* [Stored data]
*** Block opens ***
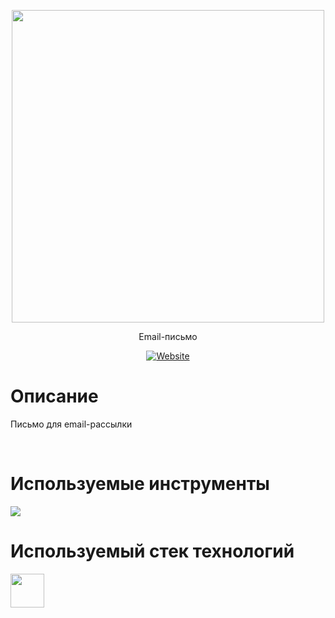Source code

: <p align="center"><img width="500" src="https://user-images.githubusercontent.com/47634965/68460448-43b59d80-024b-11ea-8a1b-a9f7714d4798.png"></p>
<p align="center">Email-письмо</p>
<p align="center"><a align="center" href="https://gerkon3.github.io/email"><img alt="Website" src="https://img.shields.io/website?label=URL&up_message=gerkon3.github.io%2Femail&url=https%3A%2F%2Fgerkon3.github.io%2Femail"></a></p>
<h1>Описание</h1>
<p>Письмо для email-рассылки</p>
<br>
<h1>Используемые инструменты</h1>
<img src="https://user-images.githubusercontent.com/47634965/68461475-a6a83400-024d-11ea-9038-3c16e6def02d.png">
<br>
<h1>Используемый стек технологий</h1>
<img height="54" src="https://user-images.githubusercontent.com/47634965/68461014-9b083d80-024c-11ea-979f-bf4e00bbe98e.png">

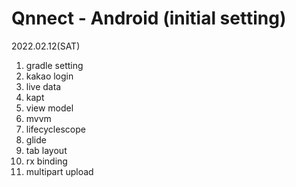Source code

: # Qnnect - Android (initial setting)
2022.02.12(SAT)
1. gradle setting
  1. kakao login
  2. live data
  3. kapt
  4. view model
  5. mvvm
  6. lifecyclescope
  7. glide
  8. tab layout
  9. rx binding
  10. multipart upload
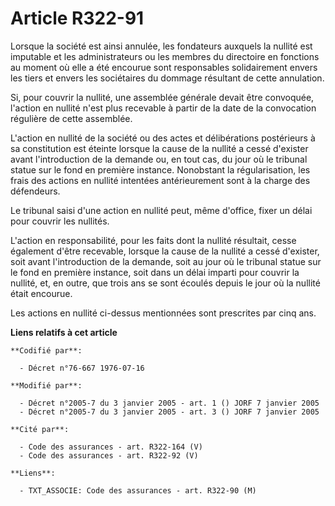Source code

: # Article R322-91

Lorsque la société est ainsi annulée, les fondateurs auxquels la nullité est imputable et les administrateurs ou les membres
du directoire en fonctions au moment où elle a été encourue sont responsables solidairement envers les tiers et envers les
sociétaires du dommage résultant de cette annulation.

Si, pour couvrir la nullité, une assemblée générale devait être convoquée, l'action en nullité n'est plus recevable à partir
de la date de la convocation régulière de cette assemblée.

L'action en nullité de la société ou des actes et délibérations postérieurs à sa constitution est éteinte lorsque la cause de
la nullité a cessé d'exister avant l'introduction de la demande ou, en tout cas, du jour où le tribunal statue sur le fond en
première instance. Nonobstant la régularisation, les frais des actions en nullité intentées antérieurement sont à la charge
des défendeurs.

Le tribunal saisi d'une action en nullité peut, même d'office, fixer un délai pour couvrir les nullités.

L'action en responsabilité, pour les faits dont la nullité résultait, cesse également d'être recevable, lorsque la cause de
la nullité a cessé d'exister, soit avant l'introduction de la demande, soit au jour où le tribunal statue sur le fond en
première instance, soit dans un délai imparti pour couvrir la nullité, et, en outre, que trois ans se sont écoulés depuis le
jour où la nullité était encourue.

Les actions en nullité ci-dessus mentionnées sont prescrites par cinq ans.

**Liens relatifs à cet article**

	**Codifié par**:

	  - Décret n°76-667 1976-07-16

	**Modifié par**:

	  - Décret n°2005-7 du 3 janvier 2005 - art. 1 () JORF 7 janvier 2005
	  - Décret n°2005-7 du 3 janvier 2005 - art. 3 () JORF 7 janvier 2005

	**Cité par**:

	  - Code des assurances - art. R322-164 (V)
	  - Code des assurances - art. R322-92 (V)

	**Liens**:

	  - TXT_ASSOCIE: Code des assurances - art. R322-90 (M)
*** Block closes ***
*** Block opens ***
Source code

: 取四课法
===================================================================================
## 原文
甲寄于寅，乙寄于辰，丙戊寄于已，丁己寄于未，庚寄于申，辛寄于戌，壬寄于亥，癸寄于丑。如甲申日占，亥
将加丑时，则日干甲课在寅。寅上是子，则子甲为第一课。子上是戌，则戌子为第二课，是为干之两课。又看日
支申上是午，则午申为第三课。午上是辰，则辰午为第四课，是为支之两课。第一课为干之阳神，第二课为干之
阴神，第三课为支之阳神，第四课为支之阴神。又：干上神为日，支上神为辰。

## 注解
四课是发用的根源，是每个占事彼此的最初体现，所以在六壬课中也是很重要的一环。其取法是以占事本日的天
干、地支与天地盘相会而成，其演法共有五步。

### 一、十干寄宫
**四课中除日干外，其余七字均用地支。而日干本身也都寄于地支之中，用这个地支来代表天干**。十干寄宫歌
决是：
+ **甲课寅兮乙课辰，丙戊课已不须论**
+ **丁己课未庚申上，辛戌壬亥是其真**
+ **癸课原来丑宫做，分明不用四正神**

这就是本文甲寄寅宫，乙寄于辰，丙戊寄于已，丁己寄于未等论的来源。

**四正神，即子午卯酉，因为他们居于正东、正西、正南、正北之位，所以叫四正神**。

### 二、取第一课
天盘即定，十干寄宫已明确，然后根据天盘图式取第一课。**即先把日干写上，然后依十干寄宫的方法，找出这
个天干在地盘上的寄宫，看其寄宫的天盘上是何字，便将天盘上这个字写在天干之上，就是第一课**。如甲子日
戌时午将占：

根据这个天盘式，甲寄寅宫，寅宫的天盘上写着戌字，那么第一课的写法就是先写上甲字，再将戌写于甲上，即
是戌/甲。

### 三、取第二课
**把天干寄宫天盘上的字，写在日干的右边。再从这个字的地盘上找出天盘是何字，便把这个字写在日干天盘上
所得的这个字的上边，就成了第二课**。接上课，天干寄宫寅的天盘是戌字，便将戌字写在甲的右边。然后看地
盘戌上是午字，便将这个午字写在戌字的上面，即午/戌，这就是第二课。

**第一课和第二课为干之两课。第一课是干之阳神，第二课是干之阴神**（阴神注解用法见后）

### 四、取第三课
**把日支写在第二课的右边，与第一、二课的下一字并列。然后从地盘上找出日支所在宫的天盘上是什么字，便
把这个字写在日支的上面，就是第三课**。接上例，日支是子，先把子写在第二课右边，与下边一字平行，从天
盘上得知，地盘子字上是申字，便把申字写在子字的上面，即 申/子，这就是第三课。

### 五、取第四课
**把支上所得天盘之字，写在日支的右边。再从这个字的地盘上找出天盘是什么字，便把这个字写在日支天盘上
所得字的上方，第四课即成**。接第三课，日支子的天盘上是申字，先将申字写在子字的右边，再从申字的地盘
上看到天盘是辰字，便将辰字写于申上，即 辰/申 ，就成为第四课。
*** Block closes ***
*** Block opens ***
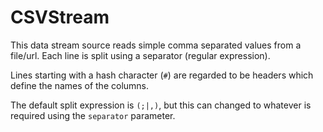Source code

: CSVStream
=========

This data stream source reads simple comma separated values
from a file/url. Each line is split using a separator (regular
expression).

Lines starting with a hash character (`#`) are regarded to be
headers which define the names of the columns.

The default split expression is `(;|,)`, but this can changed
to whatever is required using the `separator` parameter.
*** Block closes ***
* [PROBLEM DESCRIPTION] Look through the entries above and quote exactly the lines from the line with "个天干在地盘上的寄宫，看其寄" to the line with "上看到天盘是辰字，便将辰字写于申上，即 辰/申 ，就成为第四课。", counting both of those lines.

* [SOLVED EXERCISE]
个天干在地盘上的寄宫，看其寄宫的天盘上是何字，便将天盘上这个字写在天干之上，就是第一课**。如甲子日
戌时午将占：

根据这个天盘式，甲寄寅宫，寅宫的天盘上写着戌字，那么第一课的写法就是先写上甲字，再将戌写于甲上，即
是戌/甲。

### 三、取第二课
**把天干寄宫天盘上的字，写在日干的右边。再从这个字的地盘上找出天盘是何字，便把这个字写在日干天盘上
所得的这个字的上边，就成了第二课**。接上课，天干寄宫寅的天盘是戌字，便将戌字写在甲的右边。然后看地
盘戌上是午字，便将这个午字写在戌字的上面，即午/戌，这就是第二课。

**第一课和第二课为干之两课。第一课是干之阳神，第二课是干之阴神**（阴神注解用法见后）

### 四、取第三课
**把日支写在第二课的右边，与第一、二课的下一字并列。然后从地盘上找出日支所在宫的天盘上是什么字，便
把这个字写在日支的上面，就是第三课**。接上例，日支是子，先把子写在第二课右边，与下边一字平行，从天
盘上得知，地盘子字上是申字，便把申字写在子字的上面，即 申/子，这就是第三课。

### 五、取第四课
**把支上所得天盘之字，写在日支的右边。再从这个字的地盘上找出天盘是什么字，便把这个字写在日支天盘上
所得字的上方，第四课即成**。接第三课，日支子的天盘上是申字，先将申字写在子字的右边，再从申字的地盘
上看到天盘是辰字，便将辰字写于申上，即 辰/申 ，就成为第四课。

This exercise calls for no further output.